The other part of this equation is the recent explosion of breakfast frozen food products. I don’t know when this started – maybe it’s been around for quite a while and I just never noticed – but I seem to remember a time when, if you wanted a breakfast frozen food, you grabbed yourself a box of Eggo waffles and shut the fuck up about it. Now you’ve got crazy options, from sausage
Mcmuffins to bowls with all your shit thrown together to…whatever in God’s name this is.
My point, quite obviously by now, is that Eggo took these two concepts, herded them into a small pen, watched them do the nasty, and what came out a couple minutes later (food gestates quickly) was the Eggo Real Fruit Pizza. They wiped off the amniotic maple syrup and disgusting globs of strawberry jam and said, “I think we’ve got something here.” Kind of like how my friends think their newborn babies are cute, and I think they look like horrible aliens.
I hadn’t noticed this before, but there’s a strange purple sauce-like substance underneath the toppings. Ugh, is that supposed to be yogurt? I am not looking forward to having hot yogurt in my mouth. I’m also not comfortable with that sentence.

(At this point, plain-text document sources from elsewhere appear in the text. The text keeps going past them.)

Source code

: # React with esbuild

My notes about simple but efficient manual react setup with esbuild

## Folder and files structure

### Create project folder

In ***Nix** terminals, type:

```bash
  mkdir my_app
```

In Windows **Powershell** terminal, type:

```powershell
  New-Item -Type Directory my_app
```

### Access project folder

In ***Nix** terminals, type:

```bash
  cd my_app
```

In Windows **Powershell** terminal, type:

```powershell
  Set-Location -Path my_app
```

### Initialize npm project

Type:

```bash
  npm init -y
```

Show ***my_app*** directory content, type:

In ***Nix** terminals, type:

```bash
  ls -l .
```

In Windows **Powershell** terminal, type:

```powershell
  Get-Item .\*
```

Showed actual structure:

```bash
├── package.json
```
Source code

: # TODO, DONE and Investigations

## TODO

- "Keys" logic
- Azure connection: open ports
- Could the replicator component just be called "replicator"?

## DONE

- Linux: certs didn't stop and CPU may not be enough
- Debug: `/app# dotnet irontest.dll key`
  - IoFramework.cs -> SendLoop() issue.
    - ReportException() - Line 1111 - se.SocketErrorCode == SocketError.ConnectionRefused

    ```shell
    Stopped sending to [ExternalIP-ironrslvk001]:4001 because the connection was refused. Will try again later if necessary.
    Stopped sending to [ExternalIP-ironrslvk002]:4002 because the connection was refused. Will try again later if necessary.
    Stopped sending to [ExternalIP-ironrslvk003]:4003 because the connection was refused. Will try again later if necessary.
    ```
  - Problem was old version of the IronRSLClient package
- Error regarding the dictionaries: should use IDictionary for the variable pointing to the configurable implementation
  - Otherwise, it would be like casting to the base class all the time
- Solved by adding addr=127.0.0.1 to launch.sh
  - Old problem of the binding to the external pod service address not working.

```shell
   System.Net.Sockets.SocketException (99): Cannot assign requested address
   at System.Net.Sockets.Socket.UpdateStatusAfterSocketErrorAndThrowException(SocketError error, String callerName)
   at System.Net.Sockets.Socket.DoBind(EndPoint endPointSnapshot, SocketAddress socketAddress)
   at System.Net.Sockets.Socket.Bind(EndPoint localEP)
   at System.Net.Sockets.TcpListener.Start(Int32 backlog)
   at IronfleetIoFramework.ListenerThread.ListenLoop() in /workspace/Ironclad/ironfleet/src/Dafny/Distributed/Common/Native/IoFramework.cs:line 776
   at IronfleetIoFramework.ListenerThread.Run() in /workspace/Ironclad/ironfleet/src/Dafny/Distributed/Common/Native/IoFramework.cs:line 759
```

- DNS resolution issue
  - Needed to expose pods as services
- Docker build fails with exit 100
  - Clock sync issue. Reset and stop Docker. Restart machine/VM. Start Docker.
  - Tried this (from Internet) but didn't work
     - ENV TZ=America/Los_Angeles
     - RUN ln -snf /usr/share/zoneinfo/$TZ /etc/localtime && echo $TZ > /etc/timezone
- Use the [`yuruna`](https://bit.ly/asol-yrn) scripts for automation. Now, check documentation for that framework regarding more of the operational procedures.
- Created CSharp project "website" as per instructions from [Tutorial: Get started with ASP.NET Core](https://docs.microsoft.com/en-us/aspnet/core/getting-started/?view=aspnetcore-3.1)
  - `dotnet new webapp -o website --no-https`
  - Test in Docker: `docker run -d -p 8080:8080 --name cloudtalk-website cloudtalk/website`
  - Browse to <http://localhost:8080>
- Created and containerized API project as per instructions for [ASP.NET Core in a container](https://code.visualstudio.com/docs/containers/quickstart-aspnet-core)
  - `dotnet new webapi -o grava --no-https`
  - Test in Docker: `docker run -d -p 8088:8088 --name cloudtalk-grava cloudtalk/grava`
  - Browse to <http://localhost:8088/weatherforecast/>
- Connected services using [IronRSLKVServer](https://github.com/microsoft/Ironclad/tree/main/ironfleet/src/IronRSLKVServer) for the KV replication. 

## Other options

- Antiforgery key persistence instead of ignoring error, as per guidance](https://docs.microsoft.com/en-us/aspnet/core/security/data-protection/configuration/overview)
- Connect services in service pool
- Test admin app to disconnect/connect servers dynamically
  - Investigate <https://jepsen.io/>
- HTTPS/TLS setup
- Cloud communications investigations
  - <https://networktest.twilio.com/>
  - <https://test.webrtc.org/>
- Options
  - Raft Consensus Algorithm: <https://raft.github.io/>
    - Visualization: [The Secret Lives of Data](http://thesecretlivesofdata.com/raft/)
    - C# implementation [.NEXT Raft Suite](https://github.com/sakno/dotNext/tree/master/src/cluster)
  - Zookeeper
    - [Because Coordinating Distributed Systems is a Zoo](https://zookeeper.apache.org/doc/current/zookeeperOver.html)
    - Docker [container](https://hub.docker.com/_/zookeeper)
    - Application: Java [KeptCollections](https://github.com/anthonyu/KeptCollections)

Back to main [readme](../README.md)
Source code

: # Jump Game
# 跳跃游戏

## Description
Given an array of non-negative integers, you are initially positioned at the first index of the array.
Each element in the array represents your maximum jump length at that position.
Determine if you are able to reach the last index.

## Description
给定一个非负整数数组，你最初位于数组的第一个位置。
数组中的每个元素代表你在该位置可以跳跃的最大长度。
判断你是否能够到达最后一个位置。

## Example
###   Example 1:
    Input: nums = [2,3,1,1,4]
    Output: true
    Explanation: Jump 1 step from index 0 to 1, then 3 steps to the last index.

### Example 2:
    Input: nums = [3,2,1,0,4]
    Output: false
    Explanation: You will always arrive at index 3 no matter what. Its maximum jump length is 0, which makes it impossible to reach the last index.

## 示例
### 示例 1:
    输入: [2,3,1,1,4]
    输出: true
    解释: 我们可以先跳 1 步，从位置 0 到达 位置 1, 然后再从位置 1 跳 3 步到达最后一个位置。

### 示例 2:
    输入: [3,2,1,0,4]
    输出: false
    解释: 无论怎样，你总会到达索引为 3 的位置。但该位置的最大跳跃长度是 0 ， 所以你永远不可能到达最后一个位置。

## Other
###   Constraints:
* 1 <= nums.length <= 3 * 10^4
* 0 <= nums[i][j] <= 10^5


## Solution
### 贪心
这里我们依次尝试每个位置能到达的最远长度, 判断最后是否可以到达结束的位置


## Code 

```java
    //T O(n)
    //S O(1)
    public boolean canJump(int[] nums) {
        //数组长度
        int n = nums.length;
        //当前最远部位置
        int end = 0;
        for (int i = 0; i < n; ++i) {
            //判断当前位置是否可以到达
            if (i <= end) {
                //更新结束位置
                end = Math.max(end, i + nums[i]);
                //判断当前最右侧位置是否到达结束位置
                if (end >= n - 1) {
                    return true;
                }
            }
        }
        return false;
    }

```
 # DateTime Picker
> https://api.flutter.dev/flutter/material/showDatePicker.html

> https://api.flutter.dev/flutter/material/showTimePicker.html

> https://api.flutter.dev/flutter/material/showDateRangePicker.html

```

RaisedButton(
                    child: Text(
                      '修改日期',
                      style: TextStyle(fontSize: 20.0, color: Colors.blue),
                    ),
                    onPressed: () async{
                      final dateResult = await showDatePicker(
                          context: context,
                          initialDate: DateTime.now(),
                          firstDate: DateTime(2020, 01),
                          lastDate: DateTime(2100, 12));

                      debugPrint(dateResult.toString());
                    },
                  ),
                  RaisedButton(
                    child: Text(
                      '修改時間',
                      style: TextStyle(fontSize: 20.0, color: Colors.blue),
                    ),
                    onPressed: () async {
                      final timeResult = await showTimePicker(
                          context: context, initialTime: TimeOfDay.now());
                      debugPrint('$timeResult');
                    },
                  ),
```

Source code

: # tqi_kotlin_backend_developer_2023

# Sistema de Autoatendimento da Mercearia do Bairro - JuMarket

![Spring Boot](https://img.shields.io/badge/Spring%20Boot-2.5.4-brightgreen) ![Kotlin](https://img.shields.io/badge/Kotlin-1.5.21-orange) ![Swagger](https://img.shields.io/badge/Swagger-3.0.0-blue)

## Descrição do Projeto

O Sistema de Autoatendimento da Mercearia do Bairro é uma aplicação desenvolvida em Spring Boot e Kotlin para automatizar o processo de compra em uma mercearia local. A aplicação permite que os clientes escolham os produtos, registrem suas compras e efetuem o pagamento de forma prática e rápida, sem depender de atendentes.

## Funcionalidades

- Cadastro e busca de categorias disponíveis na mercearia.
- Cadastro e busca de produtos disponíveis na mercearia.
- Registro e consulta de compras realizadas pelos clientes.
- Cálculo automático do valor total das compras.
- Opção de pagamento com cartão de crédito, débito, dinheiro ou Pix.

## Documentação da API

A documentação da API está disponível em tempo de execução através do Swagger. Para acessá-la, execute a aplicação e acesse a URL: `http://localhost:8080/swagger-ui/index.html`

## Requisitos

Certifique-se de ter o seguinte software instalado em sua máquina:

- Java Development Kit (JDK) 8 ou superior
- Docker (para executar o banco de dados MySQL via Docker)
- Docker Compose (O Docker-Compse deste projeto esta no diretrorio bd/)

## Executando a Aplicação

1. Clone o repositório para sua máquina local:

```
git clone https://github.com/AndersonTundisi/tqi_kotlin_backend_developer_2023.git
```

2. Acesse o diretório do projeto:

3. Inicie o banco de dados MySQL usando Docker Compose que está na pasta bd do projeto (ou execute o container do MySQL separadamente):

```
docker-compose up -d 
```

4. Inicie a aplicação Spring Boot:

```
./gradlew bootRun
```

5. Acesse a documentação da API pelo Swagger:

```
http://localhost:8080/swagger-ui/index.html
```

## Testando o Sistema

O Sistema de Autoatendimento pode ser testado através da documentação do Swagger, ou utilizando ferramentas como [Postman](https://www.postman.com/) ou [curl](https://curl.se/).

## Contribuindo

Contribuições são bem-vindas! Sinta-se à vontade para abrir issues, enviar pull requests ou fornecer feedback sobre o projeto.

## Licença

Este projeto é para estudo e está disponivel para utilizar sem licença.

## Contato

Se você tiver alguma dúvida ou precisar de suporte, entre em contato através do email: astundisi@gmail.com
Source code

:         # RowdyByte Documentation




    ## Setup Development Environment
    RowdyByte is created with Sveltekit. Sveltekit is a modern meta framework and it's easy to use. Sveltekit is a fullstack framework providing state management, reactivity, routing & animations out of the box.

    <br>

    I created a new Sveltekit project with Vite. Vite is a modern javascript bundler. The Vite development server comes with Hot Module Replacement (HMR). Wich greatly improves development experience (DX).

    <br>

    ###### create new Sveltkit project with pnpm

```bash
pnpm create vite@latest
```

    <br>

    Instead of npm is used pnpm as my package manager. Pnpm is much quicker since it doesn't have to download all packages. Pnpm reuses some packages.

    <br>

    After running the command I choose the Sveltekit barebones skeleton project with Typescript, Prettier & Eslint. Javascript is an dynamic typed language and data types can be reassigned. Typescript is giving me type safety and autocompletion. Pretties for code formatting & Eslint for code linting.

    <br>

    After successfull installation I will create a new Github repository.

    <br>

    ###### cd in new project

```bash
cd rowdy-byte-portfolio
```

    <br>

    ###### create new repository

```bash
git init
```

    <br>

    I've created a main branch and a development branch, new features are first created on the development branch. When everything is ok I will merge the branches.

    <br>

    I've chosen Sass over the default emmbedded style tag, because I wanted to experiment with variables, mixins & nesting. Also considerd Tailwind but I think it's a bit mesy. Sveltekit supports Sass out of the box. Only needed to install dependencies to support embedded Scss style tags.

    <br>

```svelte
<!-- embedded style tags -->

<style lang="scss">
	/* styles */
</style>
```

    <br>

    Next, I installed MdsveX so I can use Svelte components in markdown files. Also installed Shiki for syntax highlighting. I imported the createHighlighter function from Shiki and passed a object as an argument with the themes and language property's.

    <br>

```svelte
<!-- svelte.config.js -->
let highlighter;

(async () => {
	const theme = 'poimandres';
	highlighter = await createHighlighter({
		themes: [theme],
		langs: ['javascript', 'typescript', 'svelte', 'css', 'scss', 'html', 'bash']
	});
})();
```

The instructions are simple: unwrap the pizza, flip the box over that it was resting in, set it on the silver circle on the back of the container, and throw it in the microwave for a minute to 1 1/2 minutes. I split the difference, and stuck it in there for 1 1/4 minutes. It was still a little cold in the middle, so I stuck it in for the extra 15, but my microwave is also a piece of shit, so bare that in mind. Waiting a minute and a half for a quick breakfast when you’re on the go is a little impressive. It takes me longer to smear cream cheese on a bagel. I have some pretty strict rules about cream cheese.
It actually smells pretty good coming out of the microwave. It smells like a bowl of oatmeal that has berries and granola in it – warm and inviting, something you’d want to eat on a cold, snowy day. Unfortunately it’s 106 and humid right now where I live, but I’ll close my eyes and use my imagination.
There’s obviously blueberries going on, scattered about the top of the pizza, shriveled up as they tend to do when cooked. They’re distributed nicely, but I would have liked to have seen a few more of them.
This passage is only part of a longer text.